Malignant gliomas, as a rule, reappear after treatment, usually within
months. This is often thought to be a result of the small number of tumor cells
that cannot be entirely removed at the time of surgery. Despite therapy, the
vast majority of malignant gliomas return at or near the site of the original
surgery.
If the tumor returns, is another surgery
recommended?
Re-resection of a malignant glioma may be indicated in certain patients.
Sometimes the patient has had radiation therapy and cannot have more radiation
to this area, but nevertheless has tumor regrowth. If the patient is
symptomatic, removal of the tumor a second time or even a third time can be
considered. However, further therapy with chemotherapy or another modality is
then recommended because the tumor will rapidly grow again.
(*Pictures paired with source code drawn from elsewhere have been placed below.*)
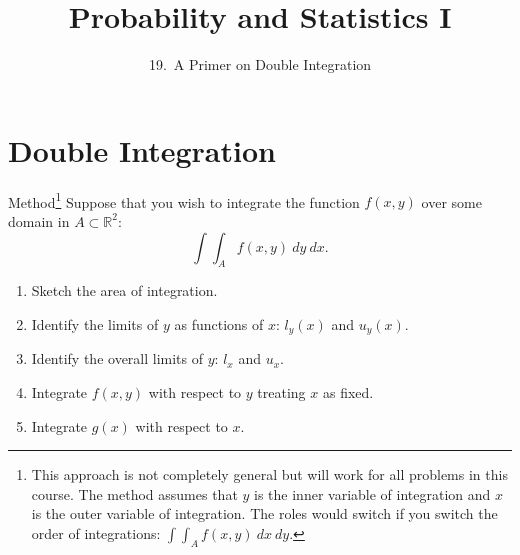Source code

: 

\newcommand{\lecturenum}{19}

\title[SS2857]{Probability and Statistics I}
\subtitle{\lecturenum.~A Primer on Double Integration}

\date{}






{

\begin{frame}
  \addtocounter{framenumber}{-1}

  \maketitle
\end{frame}
}


\section{Double Integration}

\begin{frame}

  \begin{block}{Method\footnote{This approach is not completely general but will work for all problems in this course. The method assumes that $y$ is the inner variable of integration and $x$ is the outer variable of integration. The roles would switch if you switch the order of integrations: $\int \int_A f(x,y) ~dx ~dy$.}}
    Suppose that you wish to integrate the function $f(x,y)$ over some domain in $A \subset \mathbb R^2$:
    $$
    \int \int_A f(x,y) ~dy ~dx.
    $$
    \begin{scriptsize}
    \begin{enumerate}[1)]
    \item Sketch the area of integration.
    \item Identify the limits of $y$ as functions of $x$: $l_y(x)$ and $u_y(x)$.
    \item Identify the overall limits of $y$: $l_x$ and $u_x$.
    \item Integrate $f(x,y)$ with respect to $y$ treating $x$ as fixed.
    \item Integrate $g(x)$ with respect to $x$. 
    \end{enumerate}
    \end{scriptsize}
    
  \end{block}
\end{frame}




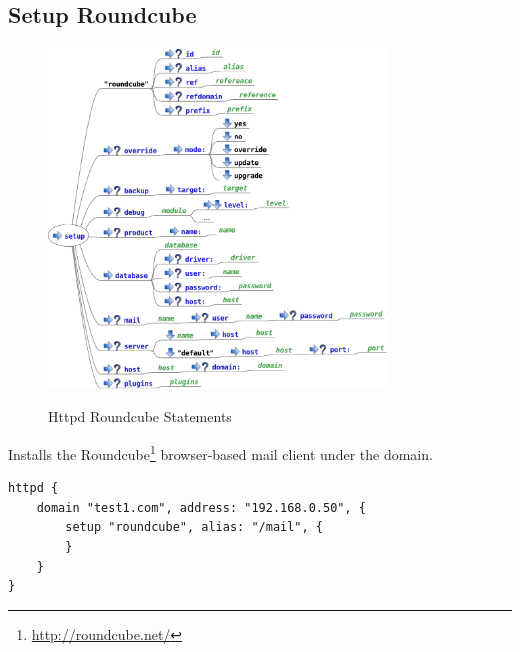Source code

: \subsection{Setup Roundcube}


\begin{figure}[htp]
\centering
\includegraphics[width=0.8\textwidth]{httpd_setup_roundcube_script}
\label{fig:httpd_setup_roundcube_script}
\caption{Httpd Roundcube Statements}
\end{figure}


Installs the Roundcube\footnote{\url{http://roundcube.net/}} browser-based
mail client under the domain.

\begin{lstlisting}[style=Java]
httpd {
    domain "test1.com", address: "192.168.0.50", {
        setup "roundcube", alias: "/mail", {
        }
    }
}
\end{lstlisting}

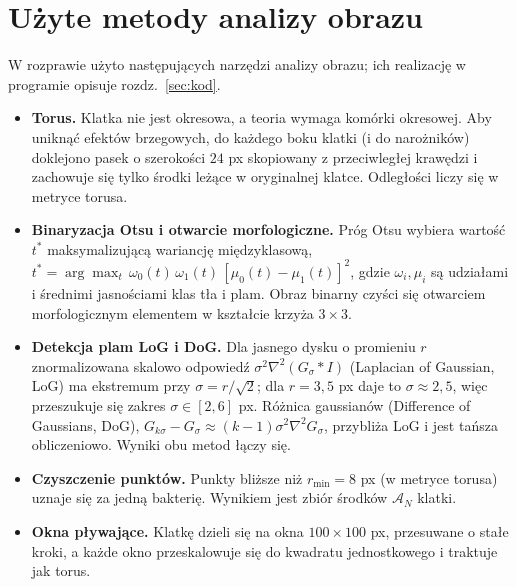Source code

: \documentclass[12pt,a4paper,twoside,openright]{report}
\theoremstyle{definition}
\theoremstyle{remark}
\begin{document}
{\section{Użyte metody analizy obrazu}
W rozprawie użyto następujących narzędzi analizy obrazu; ich realizację w programie opisuje rozdz.~\ref{sec:kod}.
\begin{itemize}[nosep]
\item \textbf{Torus.} Klatka nie jest okresowa, a teoria wymaga komórki okresowej. Aby uniknąć efektów brzegowych, do każdego boku klatki (i do narożników) doklejono pasek o szerokości $24$ px skopiowany z przeciwległej krawędzi i zachowuje się tylko środki leżące w oryginalnej klatce. Odległości liczy się w metryce torusa.
\item \textbf{Binaryzacja Otsu i otwarcie morfologiczne.} Próg Otsu wybiera wartość $t^*$ maksymalizującą wariancję międzyklasową, $t^*=\arg\max_t\,\omega_0(t)\,\omega_1(t)\,[\mu_0(t)-\mu_1(t)]^2$, gdzie $\omega_i,\mu_i$ są udziałami i średnimi jasnościami klas tła i plam. Obraz binarny czyści się otwarciem morfologicznym elementem w kształcie krzyża $3\times3$.
\item \textbf{Detekcja plam LoG i DoG.} Dla jasnego dysku o promieniu $r$ znormalizowana skalowo odpowiedź $\sigma^2\nabla^2(G_\sigma*I)$ (Laplacian of Gaussian, LoG) ma ekstremum przy $\sigma=r/\sqrt2$; dla $r=3{,}5$ px daje to $\sigma\approx2{,}5$, więc przeszukuje się zakres $\sigma\in[2,6]$ px. Różnica gaussianów (Difference of Gaussians, DoG), $G_{k\sigma}-G_\sigma\approx(k-1)\sigma^2\nabla^2G_\sigma$, przybliża LoG i jest tańsza obliczeniowo. Wyniki obu metod łączy się.
\item \textbf{Czyszczenie punktów.} Punkty bliższe niż $r_{\min}=8$ px (w metryce torusa) uznaje się za jedną bakterię. Wynikiem jest zbiór środków $\mathcal A_N$ klatki.
\item \textbf{Okna pływające.} Klatkę dzieli się na okna $100\times100$ px, przesuwane o stałe kroki, a każde okno przeskalowuje się do kwadratu jednostkowego i traktuje jak torus.
\end{itemize}

}
\end{document}
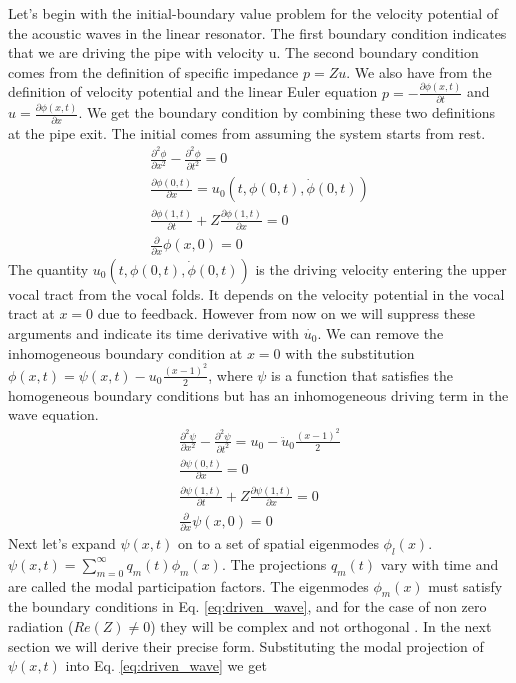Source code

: \documentclass[superscriptaddress, onecolumn, prl]{revtex4}
\begin{document}
Let's begin with the initial-boundary value problem for the velocity potential of the acoustic waves in the linear resonator. The first boundary condition indicates that we are driving the pipe with velocity u. The second boundary condition comes from the definition of specific impedance $p=Zu$. We also have from the definition of velocity potential and the linear Euler equation $p=-\frac{\partial \phi (x,t)}{\partial t}$ and $ u = \frac{\partial \phi (x,t)}{\partial x}$. We get the boundary condition by combining these two definitions at the pipe exit. The initial comes from assuming the system starts from rest.
\begin{equation}
\label{eq:wave}
\begin{split}
\frac{\partial^2 \phi}{\partial x^2} - \frac{\partial^2 \phi}{\partial t^2} = 0 \\ 
\frac{\partial \phi (0,t)}{\partial x} = u_0 (t, \phi(0,t), \dot{\phi}(0,t)) \\ 
\frac{\partial \phi (1,t)}{\partial t} + Z \frac{\partial \phi (1,t)}{\partial x} = 0 \\
\frac{\partial}{\partial x} \phi(x,0)=0
\end{split}
\end{equation}
The quantity $u_0 (t, \phi(0,t), \dot{\phi}(0,t))$ is the driving velocity entering the upper vocal tract from the vocal folds. It depends on the velocity potential in the vocal tract at $x=0$ due to feedback. However from now on we will suppress these arguments and indicate its time derivative with $\dot{u_0}$. We can remove the inhomogeneous boundary condition at $x=0$ with the substitution $\phi(x,t)=\psi (x,t)-u_0 \frac{(x-1)^2}{2}$, where $\psi$ is a function that satisfies the homogeneous boundary conditions but has an inhomogeneous driving term in the wave equation.
\begin{equation}
\label{eq:driven_wave}
\begin{split}
\frac{\partial^2 \psi}{\partial x^2} - \frac{\partial^2 \psi}{\partial t^2} = u_0 - \ddot{u}_0 \frac{(x-1)^2}{2} \\ 
\frac{\partial \psi (0,t)}{\partial x} = 0 \\ 
\frac{\partial \psi (1,t)}{\partial t} + Z \frac{\partial \psi (1,t)}{\partial x} = 0 \\
\frac{\partial}{\partial x} \psi(x,0)=0
\end{split}
\end{equation} 
Next let's expand $\psi (x,t)$ on to a set of spatial eigenmodes $\phi_l (x)$. $\psi (x,t) = \sum_{m=0}^\infty q_m(t) \phi_m (x)$. The projections $q_m(t)$ vary with time and are called the modal participation factors. The eigenmodes $\phi_m (x)$ must satisfy the boundary conditions in Eq. \ref{eq:driven_wave}, and for the case of non zero radiation ($Re(Z) \neq 0$) they will be complex and not orthogonal . In the next section we will derive their precise form. Substituting the modal projection of $\psi (x,t)$ into Eq. \ref{eq:driven_wave} we get
\end{document}
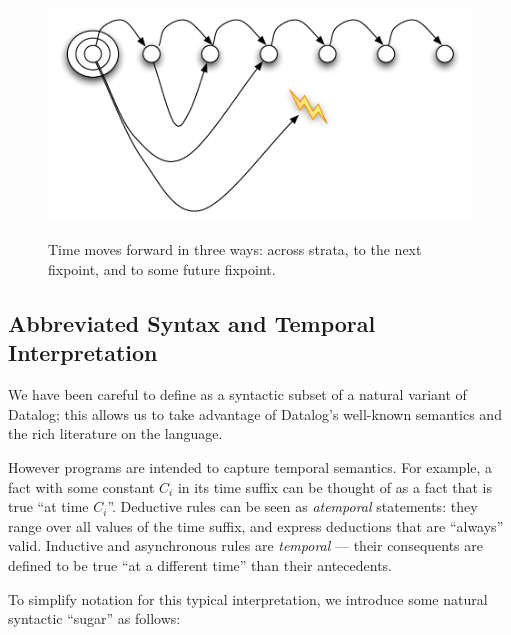 \begin{figure}[t]
  \centering
  \includegraphics[width=0.75\linewidth]{dedalus-time.pdf}
  \label{fig:dedalus-time}
  \caption{Time moves forward in three ways: across strata, to the next fixpoint, and to some future fixpoint.}
\vspace{-8pt}
\end{figure}


\subsection{Abbreviated Syntax and Temporal Interpretation}
We have been careful to define \lang as a syntactic subset of a
natural variant of Datalog; this allows us to take advantage of
Datalog's well-known semantics and the rich literature on the
language.

However \lang programs are intended to capture 
temporal semantics.  For example, a fact with some constant $C_i$ in its time
suffix can be thought of as a fact that is true ``at time $C_i$''.  Deductive
rules can be seen as {\em atemporal} statements: they range over all values of
the time suffix, and express deductions that are ``always'' valid.  Inductive
and asynchronous rules are {\em temporal} --- their consequents are defined to
be true ``at a different time'' than their antecedents. 

To simplify \lang notation for this typical interpretation,  we introduce
some natural syntactic ``sugar'' as follows:  

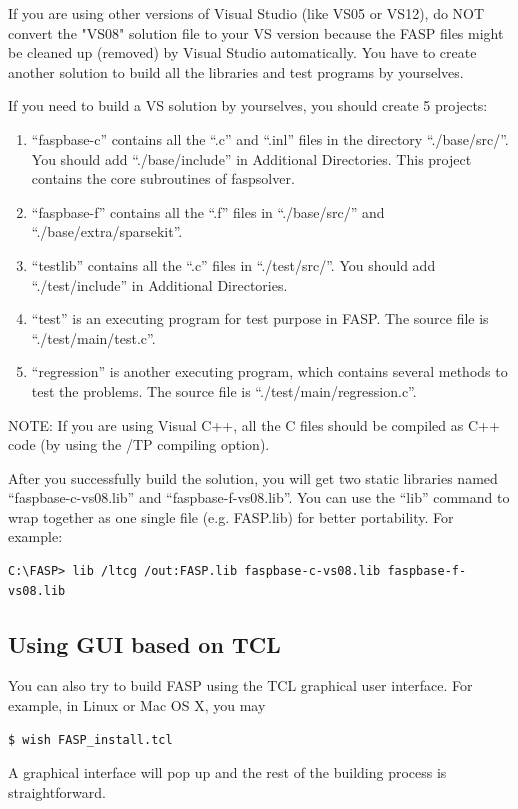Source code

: \documentclass[11pt]{memoir}
\begin{document}
\begin{snugshade}\noindent
If you are using other versions of Visual Studio (like VS05 or VS12), do NOT convert the "VS08" solution file to your VS version because the FASP files might be cleaned up (removed) by Visual Studio automatically. You have to create another solution to build all the libraries and test programs by yourselves.
\end{snugshade}

If you need to build a VS solution by yourselves, you should create 5 projects:
\begin{enumerate}
\item ``faspbase-c'' contains all the ``.c'' and ``.inl'' files in the directory ``./base/src/''. You should add ``./base/include'' in Additional Directories. This project contains the core subroutines of faspsolver. 
\item ``faspbase-f'' contains all the ``.f'' files in ``./base/src/'' and ``./base/extra/sparsekit''. 
\item ``testlib'' contains all the ``.c'' files in ``./test/src/''. You should add ``./test/include'' in Additional Directories.
\item ``test'' is an executing program for test purpose in FASP. The source file is ``./test/main/test.c''.
\item ``regression'' is another executing program, which contains several methods to test the problems. The source file is ``./test/main/regression.c''.
\end{enumerate}

\begin{snugshade}\noindent
NOTE: If you are using Visual C++, all the C files should be compiled as C++ code (by using the /TP compiling option).
\end{snugshade}

After you successfully build the solution, you will get two static libraries named ``faspbase-c-vs08.lib'' and ``faspbase-f-vs08.lib''. You can use the ``lib'' command to wrap together as one single file (e.g. FASP.lib) for better portability. For example:
%
\begin{lstlisting}[numbers=none]
C:\FASP> lib /ltcg /out:FASP.lib faspbase-c-vs08.lib faspbase-f-vs08.lib
\end{lstlisting}
%

\subsection{Using GUI based on TCL}
You can also try to build FASP using the TCL graphical user interface. For example, in Linux or Mac OS X, you may 
%
\begin{lstlisting}[numbers=none]
$ wish FASP_install.tcl
\end{lstlisting}
%
A graphical interface will pop up and the rest of the building process is straightforward. 
\end{document}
A few years ago, a wafer containing chemotherapy (Gliadel) was approved by the Food and Drug Administration for implantation at the site of the surgery for recurrent malignant glioma. Not all patients can or should be considered for Gliadel treatment; although it has shown a survival benefit in some patients, its use must be weighed carefully by the neurosurgeon.
How has neurosurgery advanced the treatment
of malignant glioma?
Several new technological advances have made neurosurgery for brain tumors
safer. The use of intraoperative navigational equipment to better visualize the
tumor during surgery is available in several area hospitals. Monitoring
equipment before and during surgery to assess the function of the normal brain
near the tumor may also be helpful. Finally, postoperative evaluation of the
extent of resection by CT or MRI may guide further therapy and provide a
baseline for determining the response to subsequent treatment with radiation
therapy or chemotherapy.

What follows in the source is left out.